Il mio nido di terra

La mia terra dolce si socchiude alla radice
nell’ombra dei silenzi che odorano di fiori
in quell’aria verde che spira lenta e chiama il buio.

L’ora indugia nell’inquietudine
arriva col suo canto, invade il volo delle lucciole
mentre io sono preda della luce nell’ansia della pioggia sottile.

Mi levo nel tuo respiro
e mi smarrisco nelle acque del fiume insieme al sole
oltre quest’attimo che occupa lo sciame degli anni.

Cerco il filo del vento
prendo la via dei miei monti
e serro i denti oltre questa ressa nel cuore.

Sento filtrare l’essenza del tuo seme in ogni erba
in ogni ombra e volo, lungo il cammino dell’acqua
nelle fonti che si aprono al brulichio del cuore.

Mollichi nei ricordi
nella profondità dell’aria inseminata di anime e di mondo
e un alito docile vibra sui miei occhi accoccolati.
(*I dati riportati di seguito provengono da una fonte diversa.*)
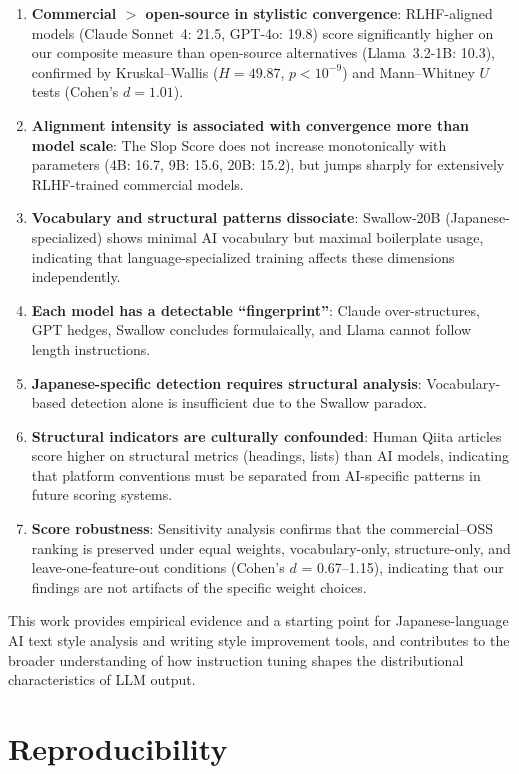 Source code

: \documentclass[11pt,a4paper]{article}
\begin{document}
\begin{enumerate}
    \item \textbf{Commercial $>$ open-source in stylistic convergence}: RLHF-aligned models (Claude Sonnet~4: 21.5, GPT-4o: 19.8) score significantly higher on our composite measure than open-source alternatives (Llama~3.2-1B: 10.3), confirmed by Kruskal--Wallis ($H = 49.87$, $p < 10^{-9}$) and Mann--Whitney $U$ tests (Cohen's $d = 1.01$).
    \item \textbf{Alignment intensity is associated with convergence more than model scale}: The Slop Score does not increase monotonically with parameters (4B: 16.7, 9B: 15.6, 20B: 15.2), but jumps sharply for extensively RLHF-trained commercial models.
    \item \textbf{Vocabulary and structural patterns dissociate}: Swallow-20B (Japanese-specialized) shows minimal AI vocabulary but maximal boilerplate usage, indicating that language-specialized training affects these dimensions independently.
    \item \textbf{Each model has a detectable ``fingerprint''}: Claude over-structures, GPT hedges, Swallow concludes formulaically, and Llama cannot follow length instructions.
    \item \textbf{Japanese-specific detection requires structural analysis}: Vocabulary-based detection alone is insufficient due to the Swallow paradox.
    \item \textbf{Structural indicators are culturally confounded}: Human Qiita articles score higher on structural metrics (headings, lists) than AI models, indicating that platform conventions must be separated from AI-specific patterns in future scoring systems.
    \item \textbf{Score robustness}: Sensitivity analysis confirms that the commercial--OSS ranking is preserved under equal weights, vocabulary-only, structure-only, and leave-one-feature-out conditions (Cohen's $d$ = 0.67--1.15), indicating that our findings are not artifacts of the specific weight choices.
\end{enumerate}

This work provides empirical evidence and a starting point for Japanese-language AI text style analysis and writing style improvement tools, and contributes to the broader understanding of how instruction tuning shapes the distributional characteristics of LLM output.

\section*{Reproducibility}
\end{document}
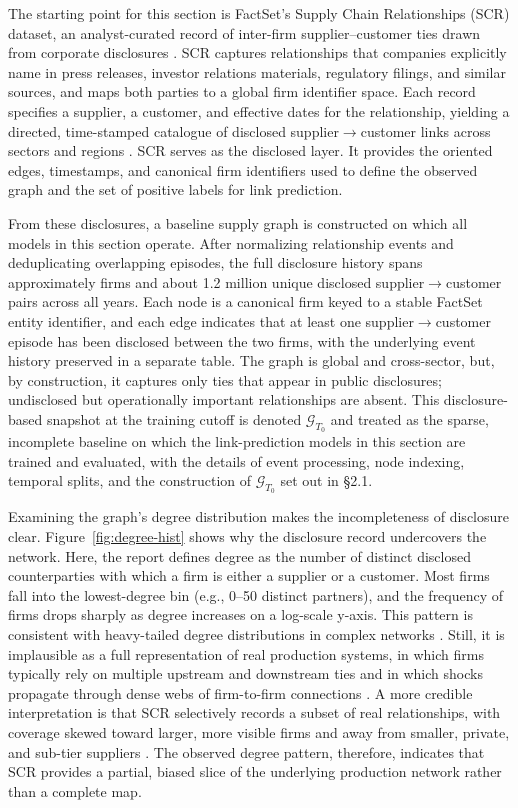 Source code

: The starting point for this section is FactSet's Supply Chain Relationships (SCR) dataset, an analyst-curated record of inter-firm supplier--customer ties drawn from corporate disclosures \parencite{factset_supply_2024}. SCR captures relationships that companies explicitly name in press releases, investor relations materials, regulatory filings, and similar sources, and maps both parties to a global firm identifier space. Each record specifies a supplier, a customer, and effective dates for the relationship, yielding a directed, time-stamped catalogue of disclosed supplier$\rightarrow$customer links across sectors and regions \parencite{factset_supply_2024}. SCR serves as the disclosed layer. It provides the oriented edges, timestamps, and canonical firm identifiers used to define the observed graph and the set of positive labels for link prediction.

From these disclosures, a baseline supply graph is constructed on which all models in this section operate. After normalizing relationship events and deduplicating overlapping episodes, the full disclosure history spans approximately \NumFirms firms and about 1.2 million unique disclosed supplier$\rightarrow$customer pairs across all years. Each node is a canonical firm keyed to a stable FactSet entity identifier, and each edge indicates that at least one supplier$\rightarrow$customer episode has been disclosed between the two firms, with the underlying event history preserved in a separate table. The graph is global and cross-sector, but, by construction, it captures only ties that appear in public disclosures; undisclosed but operationally important relationships are absent. This disclosure-based snapshot at the training cutoff is denoted $\mathcal{G}_{T_0}$ and treated as the sparse, incomplete baseline on which the link-prediction models in this section are trained and evaluated, with the details of event processing, node indexing, temporal splits, and the construction of $\mathcal{G}_{T_0}$ set out in \S2.1.

Examining the graph's degree distribution makes the incompleteness of disclosure clear. Figure~\ref{fig:degree-hist} shows why the disclosure record undercovers the network. Here, the report defines degree as the number of distinct disclosed counterparties with which a firm is either a supplier or a customer. Most firms fall into the lowest-degree bin (e.g., 0--50 distinct partners), and the frequency of firms drops sharply as degree increases on a log-scale y-axis. This pattern is consistent with heavy-tailed degree distributions in complex networks \parencite{barabasi_emergence_1999}. Still, it is implausible as a full representation of real production systems, in which firms typically rely on multiple upstream and downstream ties and in which shocks propagate through dense webs of firm-to-firm connections \parencite{inoue_firm-level_2019}. A more credible interpretation is that SCR selectively records a subset of real relationships, with coverage skewed toward larger, more visible firms and away from smaller, private, and sub-tier suppliers \parencite{gopal_discovering_2021}. The observed degree pattern, therefore, indicates that SCR provides a partial, biased slice of the underlying production network rather than a complete map.

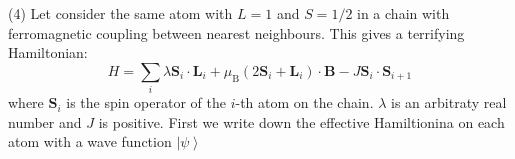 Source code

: \documentclass[letter]{article}
\begin{document}
\indent (4) Let consider the same atom with $L=1$ and $S=1/2$ in a chain with ferromagnetic coupling between nearest neighbours. This gives a terrifying Hamiltonian: 
$$
H=\sum _ {i} \lambda \bm{S}_i \cdot \bm{L}_i+ \mu_{\mathrm{B}} (2\bm{S}_i+\bm{L}_i)\cdot \bm{B}-J \bm{S}_i\cdot \bm{S}_{i+1}
$$
where $\bm{S}_i$ is the spin operator of the $i$-th atom on the chain. $\lambda$ is an arbitraty real number and $J$ is positive.
First we write down the effective Hamiltionina on each atom with a wave function $\left|\psi\right>$
\end{document}
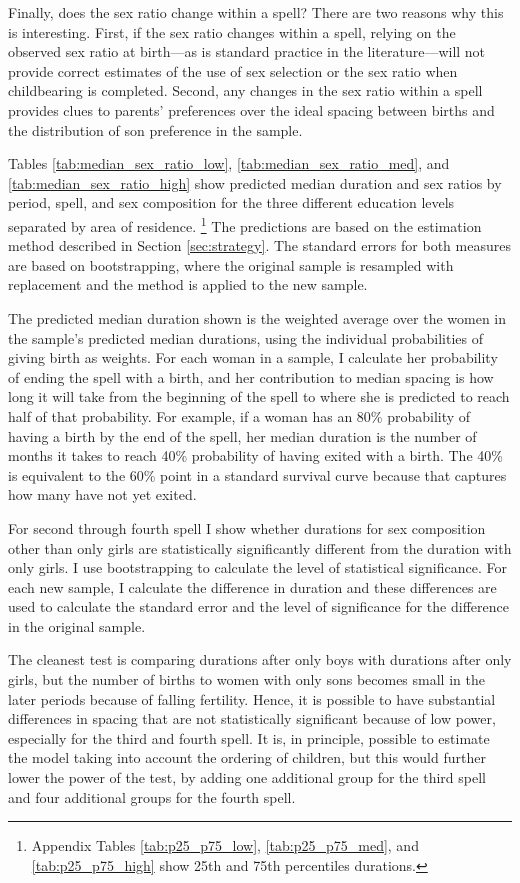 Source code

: \documentclass[12pt,letterpaper]{article}
\begin{document}
Finally, does the sex ratio change within a spell?
There are two reasons why this is interesting.
First, if the sex ratio changes within a spell, relying on the observed sex
ratio at birth---as is standard practice in the literature---will not provide
correct estimates of the use of sex selection or the sex ratio when 
childbearing is completed.
Second, any changes in the sex ratio within a spell provides clues
to parents' preferences over the ideal spacing between births and the
distribution of son preference in the sample.


Tables \ref{tab:median_sex_ratio_low}, \ref{tab:median_sex_ratio_med}, and
\ref{tab:median_sex_ratio_high}
show predicted median duration and sex ratios by period, spell, and sex 
composition for the three different education levels separated by area of residence.%
\footnote{
Appendix Tables \ref{tab:p25_p75_low}, \ref{tab:p25_p75_med}, and 
\ref{tab:p25_p75_high} show 25th and 75th percentiles durations.
} 
The predictions are based on the estimation method described in 
Section \ref{sec:strategy}.
The standard errors for both measures are based on bootstrapping, where the 
original sample is resampled with replacement and the method is applied to 
the new sample.

The predicted median duration shown is the weighted average over the women in the 
sample's predicted median durations, using the individual probabilities of 
giving birth as weights.
For each woman in a sample, I calculate her probability of ending the spell 
with a birth, and her contribution to median spacing is how long it will take
from the beginning of the spell to where she is predicted to reach half of that probability.
For example, if a woman has an 80\% probability of having a birth by the end of 
the spell, her median duration is the number of months it takes to reach
40\% probability of having exited with a birth.
The 40\% is equivalent to the 60\% point in a standard survival curve because that 
captures how many have not yet exited.

For second through fourth spell I show whether durations for sex composition
other than only girls are statistically significantly different from the
duration with only girls.
I use bootstrapping to calculate the level of statistical significance.
For each new sample, I calculate the difference in duration and these
differences are used to calculate the standard error and the level of
significance for the difference in the original sample.
 
The cleanest test is comparing durations after only boys with durations after
only girls, but the number of births to women with only sons becomes small 
in the later periods because of falling fertility.
Hence, it is possible to have substantial differences in spacing that are
not statistically significant because of low power, especially for the third 
and fourth spell.
It is, in principle, possible to estimate the model taking into account the 
ordering of children, but this would further lower the power of the test, by 
adding one additional group for the third spell and four additional groups for the fourth spell.
\end{document}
Distillo il tempo e la vita finché tu sia in me respiro a cielo aperto
finché tu sia sussurro nella notte
impollinato di immensità al fuoco dei tuoi richiami.

Il tuo fremito scorre ancora sui miei rami
quando la valle improvvisamente si disvela e si compie di febbrilità
lungo gli argini, dove stanno gli alberi.

Tendo il viso e seguo la tua luce
che si sposta sull’ombra delle pergole dell’orto
e veglio sulla via che mi porta alla mia vecchia casa.

 
Il fumo del camino sale, si leva tra i rami che crepitano taciti
il lume lampeggia nel vicolo, si appanna
e la voce di mia madre siede nel suo angolo.